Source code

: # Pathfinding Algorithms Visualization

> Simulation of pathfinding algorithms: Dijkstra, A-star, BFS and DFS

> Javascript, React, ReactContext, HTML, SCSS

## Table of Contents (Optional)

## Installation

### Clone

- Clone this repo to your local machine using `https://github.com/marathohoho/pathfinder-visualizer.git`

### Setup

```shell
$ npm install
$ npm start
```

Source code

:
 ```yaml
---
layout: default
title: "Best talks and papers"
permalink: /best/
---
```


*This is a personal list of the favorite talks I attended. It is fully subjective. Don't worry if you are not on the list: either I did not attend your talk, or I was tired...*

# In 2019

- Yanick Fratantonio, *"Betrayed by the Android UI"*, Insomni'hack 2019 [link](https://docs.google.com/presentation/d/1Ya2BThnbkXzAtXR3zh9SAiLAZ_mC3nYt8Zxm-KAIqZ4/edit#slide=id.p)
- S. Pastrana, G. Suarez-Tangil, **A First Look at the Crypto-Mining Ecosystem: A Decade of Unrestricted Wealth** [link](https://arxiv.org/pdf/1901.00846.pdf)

——

* **Goal of the exercise**: Nothing in the entries may change. Retype them all.

* **Exercise result**:
Source code

: # Pathfinding Algorithms Visualization

> Simulation of pathfinding algorithms: Dijkstra, A-star, BFS and DFS

> Javascript, React, ReactContext, HTML, SCSS

## Table of Contents (Optional)

## Installation

### Clone

- Clone this repo to your local machine using `https://github.com/marathohoho/pathfinder-visualizer.git`

### Setup

```shell
$ npm install
$ npm start
```

Source code

:
 ```yaml
---
layout: default
title: "Best talks and papers"
permalink: /best/
---
```


*This is a personal list of the favorite talks I attended. It is fully subjective. Don't worry if you are not on the list: either I did not attend your talk, or I was tired...*

# In 2019

- Yanick Fratantonio, *"Betrayed by the Android UI"*, Insomni'hack 2019 [link](https://docs.google.com/presentation/d/1Ya2BThnbkXzAtXR3zh9SAiLAZ_mC3nYt8Zxm-KAIqZ4/edit#slide=id.p)
- S. Pastrana, G. Suarez-Tangil, **A First Look at the Crypto-Mining Ecosystem: A Decade of Unrestricted Wealth** [link](https://arxiv.org/pdf/1901.00846.pdf)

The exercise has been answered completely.